Work to be completed: Every line with the string "findOne" must be copied from the entries below.

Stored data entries
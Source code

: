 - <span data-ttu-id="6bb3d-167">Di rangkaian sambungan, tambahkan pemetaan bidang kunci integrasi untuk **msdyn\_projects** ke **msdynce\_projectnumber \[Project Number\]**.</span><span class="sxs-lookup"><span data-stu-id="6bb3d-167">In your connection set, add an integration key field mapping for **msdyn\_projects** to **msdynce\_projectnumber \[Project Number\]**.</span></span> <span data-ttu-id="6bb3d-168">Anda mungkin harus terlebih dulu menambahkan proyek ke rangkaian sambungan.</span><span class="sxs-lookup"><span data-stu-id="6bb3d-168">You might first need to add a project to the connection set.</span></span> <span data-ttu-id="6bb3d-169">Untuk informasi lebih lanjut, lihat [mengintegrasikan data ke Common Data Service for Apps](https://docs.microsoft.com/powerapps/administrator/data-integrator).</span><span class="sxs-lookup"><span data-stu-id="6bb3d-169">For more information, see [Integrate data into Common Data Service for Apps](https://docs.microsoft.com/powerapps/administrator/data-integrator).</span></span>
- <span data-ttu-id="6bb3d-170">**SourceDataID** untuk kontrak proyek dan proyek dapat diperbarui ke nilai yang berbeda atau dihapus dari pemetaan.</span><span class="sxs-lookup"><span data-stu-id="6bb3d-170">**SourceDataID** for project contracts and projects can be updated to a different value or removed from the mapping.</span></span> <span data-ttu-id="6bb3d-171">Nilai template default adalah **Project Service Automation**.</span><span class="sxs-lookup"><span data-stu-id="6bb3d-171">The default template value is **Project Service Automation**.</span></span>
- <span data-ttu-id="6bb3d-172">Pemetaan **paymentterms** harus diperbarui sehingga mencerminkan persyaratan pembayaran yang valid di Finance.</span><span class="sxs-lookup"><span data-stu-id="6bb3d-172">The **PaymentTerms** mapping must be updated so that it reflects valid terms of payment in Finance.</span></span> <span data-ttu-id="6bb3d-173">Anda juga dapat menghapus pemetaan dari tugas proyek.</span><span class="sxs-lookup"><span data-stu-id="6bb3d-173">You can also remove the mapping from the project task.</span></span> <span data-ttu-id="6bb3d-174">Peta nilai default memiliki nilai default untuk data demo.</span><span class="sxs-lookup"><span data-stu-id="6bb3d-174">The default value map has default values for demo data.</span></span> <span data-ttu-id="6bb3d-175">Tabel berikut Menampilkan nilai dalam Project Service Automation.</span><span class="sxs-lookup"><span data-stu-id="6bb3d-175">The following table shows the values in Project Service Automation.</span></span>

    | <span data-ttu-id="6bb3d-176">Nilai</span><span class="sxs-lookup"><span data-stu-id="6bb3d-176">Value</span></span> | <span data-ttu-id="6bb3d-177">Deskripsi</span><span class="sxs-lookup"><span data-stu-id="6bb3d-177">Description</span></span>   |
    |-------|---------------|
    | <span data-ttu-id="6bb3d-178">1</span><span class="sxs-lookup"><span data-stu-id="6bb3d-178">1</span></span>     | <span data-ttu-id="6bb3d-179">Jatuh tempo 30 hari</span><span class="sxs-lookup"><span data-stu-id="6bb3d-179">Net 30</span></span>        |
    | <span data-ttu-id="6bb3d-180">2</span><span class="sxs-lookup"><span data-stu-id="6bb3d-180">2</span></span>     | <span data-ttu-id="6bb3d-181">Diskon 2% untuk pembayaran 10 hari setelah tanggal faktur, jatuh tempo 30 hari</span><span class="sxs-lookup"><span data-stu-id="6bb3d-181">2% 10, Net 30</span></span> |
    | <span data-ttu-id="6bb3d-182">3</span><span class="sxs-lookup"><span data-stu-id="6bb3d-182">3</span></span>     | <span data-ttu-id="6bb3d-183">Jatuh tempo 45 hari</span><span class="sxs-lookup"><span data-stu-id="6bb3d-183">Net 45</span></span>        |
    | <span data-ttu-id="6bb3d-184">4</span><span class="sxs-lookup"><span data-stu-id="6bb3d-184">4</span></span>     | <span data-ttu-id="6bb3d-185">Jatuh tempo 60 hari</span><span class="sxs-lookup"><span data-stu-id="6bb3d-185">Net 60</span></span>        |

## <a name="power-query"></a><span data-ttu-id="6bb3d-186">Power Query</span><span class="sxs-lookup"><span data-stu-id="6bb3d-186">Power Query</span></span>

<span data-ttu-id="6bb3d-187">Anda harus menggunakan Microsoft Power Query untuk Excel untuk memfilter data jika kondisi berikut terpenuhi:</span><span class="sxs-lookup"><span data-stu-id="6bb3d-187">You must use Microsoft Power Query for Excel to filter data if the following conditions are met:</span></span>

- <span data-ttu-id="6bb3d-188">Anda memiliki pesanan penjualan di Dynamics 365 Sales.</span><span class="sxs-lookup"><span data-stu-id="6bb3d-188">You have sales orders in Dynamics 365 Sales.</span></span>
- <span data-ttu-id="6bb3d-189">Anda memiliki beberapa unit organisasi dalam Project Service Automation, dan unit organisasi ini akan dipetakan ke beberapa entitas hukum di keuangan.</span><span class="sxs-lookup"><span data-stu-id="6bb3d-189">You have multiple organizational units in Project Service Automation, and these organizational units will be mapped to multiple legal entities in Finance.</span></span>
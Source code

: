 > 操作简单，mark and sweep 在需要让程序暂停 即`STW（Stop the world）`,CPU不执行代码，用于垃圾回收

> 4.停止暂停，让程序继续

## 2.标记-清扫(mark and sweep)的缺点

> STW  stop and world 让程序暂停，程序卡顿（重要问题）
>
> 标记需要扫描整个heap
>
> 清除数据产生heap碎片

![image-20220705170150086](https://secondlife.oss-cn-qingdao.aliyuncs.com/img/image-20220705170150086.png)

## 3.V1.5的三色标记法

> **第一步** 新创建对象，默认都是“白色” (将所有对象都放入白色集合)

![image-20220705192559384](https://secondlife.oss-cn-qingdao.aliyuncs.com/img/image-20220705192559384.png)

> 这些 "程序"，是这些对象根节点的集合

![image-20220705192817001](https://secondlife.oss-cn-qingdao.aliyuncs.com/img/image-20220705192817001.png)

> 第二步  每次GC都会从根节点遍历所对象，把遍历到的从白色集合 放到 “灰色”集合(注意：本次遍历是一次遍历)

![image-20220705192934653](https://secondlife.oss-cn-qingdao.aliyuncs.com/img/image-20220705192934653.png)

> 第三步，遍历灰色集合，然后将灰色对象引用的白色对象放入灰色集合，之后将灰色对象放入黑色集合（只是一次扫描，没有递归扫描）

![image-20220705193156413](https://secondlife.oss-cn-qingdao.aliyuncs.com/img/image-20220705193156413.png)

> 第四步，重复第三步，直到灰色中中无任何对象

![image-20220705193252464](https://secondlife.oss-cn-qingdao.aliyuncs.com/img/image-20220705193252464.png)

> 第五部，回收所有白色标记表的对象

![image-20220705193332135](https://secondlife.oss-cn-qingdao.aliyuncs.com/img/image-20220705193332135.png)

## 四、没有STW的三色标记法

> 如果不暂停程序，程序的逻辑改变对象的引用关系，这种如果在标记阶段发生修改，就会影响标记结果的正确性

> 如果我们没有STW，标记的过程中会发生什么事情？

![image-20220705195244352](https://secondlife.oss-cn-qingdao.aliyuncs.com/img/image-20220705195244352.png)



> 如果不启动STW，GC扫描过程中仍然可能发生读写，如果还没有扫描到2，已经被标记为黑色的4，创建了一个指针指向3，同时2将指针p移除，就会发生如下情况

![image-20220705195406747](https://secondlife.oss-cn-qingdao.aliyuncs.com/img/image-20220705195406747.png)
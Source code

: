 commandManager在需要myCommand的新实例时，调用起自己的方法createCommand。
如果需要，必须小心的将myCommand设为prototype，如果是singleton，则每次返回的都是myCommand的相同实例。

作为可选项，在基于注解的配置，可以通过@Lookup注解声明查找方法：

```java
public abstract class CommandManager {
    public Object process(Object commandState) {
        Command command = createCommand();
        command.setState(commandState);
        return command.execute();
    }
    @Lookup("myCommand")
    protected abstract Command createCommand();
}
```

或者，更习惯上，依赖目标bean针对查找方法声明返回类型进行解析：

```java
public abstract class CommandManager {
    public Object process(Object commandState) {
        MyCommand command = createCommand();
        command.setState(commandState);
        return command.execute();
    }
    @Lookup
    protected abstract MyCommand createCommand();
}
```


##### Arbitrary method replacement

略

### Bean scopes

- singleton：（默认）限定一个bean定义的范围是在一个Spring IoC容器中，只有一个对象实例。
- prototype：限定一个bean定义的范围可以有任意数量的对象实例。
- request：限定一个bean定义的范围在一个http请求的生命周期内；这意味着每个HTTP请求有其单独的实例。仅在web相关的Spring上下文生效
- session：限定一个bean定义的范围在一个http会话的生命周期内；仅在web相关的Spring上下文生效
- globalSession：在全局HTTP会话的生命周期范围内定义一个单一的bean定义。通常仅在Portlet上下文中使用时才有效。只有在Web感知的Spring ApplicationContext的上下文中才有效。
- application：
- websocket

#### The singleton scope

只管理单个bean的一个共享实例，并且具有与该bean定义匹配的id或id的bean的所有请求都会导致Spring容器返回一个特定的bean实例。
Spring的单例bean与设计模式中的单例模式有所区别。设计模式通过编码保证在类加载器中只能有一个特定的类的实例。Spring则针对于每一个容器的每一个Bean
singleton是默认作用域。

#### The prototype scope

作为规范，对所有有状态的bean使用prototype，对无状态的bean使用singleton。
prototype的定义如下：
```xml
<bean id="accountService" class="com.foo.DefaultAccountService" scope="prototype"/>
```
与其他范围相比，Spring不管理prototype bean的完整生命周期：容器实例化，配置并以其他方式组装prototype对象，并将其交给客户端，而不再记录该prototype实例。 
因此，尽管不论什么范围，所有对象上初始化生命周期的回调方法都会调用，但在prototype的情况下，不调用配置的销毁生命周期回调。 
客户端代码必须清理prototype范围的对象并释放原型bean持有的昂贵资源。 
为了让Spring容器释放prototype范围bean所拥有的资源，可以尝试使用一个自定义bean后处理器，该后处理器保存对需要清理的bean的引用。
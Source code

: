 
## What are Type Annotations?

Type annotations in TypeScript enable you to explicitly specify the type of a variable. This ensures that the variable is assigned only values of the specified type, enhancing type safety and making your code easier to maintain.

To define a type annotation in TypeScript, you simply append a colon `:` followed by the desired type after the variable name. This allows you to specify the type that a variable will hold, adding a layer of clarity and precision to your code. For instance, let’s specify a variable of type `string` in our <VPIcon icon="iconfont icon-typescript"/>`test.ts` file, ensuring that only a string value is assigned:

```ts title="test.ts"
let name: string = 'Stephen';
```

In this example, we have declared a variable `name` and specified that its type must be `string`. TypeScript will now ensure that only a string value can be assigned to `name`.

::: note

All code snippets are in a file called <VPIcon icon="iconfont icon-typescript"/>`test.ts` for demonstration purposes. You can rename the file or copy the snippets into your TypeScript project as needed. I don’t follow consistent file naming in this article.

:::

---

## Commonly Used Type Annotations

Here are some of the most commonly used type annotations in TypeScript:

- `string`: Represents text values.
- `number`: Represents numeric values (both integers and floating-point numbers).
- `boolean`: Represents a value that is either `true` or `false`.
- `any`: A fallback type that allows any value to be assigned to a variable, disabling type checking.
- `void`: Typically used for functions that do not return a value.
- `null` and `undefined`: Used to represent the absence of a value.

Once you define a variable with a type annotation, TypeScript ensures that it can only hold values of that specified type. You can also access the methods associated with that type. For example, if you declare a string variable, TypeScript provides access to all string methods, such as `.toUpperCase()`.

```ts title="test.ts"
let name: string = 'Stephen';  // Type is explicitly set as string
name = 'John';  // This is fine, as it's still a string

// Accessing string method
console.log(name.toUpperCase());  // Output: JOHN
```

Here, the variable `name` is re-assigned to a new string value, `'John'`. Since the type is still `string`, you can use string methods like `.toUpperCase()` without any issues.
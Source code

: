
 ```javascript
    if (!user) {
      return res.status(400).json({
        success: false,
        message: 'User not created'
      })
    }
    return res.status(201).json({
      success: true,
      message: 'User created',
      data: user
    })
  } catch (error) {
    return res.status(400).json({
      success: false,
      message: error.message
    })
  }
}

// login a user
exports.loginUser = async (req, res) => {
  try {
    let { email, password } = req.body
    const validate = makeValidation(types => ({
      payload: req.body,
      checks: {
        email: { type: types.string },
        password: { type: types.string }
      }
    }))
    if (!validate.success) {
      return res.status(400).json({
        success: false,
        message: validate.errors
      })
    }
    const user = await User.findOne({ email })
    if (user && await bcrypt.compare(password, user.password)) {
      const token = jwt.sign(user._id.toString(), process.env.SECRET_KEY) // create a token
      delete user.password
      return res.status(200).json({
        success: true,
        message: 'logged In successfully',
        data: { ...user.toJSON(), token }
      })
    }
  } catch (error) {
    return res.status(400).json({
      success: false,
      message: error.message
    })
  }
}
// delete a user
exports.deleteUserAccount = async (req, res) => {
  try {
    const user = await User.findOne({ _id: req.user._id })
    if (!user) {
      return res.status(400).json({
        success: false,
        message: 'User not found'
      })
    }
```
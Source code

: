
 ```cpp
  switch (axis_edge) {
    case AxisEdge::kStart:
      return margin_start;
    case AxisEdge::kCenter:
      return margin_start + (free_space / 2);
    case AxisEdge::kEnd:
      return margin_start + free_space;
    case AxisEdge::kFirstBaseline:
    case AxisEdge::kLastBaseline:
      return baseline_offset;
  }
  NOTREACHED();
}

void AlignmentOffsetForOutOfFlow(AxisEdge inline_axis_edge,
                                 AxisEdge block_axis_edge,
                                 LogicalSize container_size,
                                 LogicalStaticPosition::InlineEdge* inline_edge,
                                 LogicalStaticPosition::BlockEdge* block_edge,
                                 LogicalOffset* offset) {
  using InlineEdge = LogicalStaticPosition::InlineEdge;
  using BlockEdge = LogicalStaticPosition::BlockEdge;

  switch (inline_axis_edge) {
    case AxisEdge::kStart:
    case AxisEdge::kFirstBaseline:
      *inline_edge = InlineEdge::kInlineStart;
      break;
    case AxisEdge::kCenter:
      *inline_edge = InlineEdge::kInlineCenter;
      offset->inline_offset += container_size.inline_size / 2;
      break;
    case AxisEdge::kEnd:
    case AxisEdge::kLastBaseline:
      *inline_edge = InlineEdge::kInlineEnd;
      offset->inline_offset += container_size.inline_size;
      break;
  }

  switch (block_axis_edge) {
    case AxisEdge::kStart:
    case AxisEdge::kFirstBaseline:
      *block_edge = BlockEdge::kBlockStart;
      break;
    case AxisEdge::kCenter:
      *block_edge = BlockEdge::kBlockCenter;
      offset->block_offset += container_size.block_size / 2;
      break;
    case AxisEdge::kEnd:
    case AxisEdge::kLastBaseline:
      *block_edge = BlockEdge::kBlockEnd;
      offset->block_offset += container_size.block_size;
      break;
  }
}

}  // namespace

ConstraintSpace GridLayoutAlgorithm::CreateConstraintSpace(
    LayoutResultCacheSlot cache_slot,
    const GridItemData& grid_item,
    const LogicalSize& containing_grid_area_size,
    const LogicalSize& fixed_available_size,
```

Task output:
    const user = await User.findOne({ email })
    const user = await User.findOne({ _id: req.user._id })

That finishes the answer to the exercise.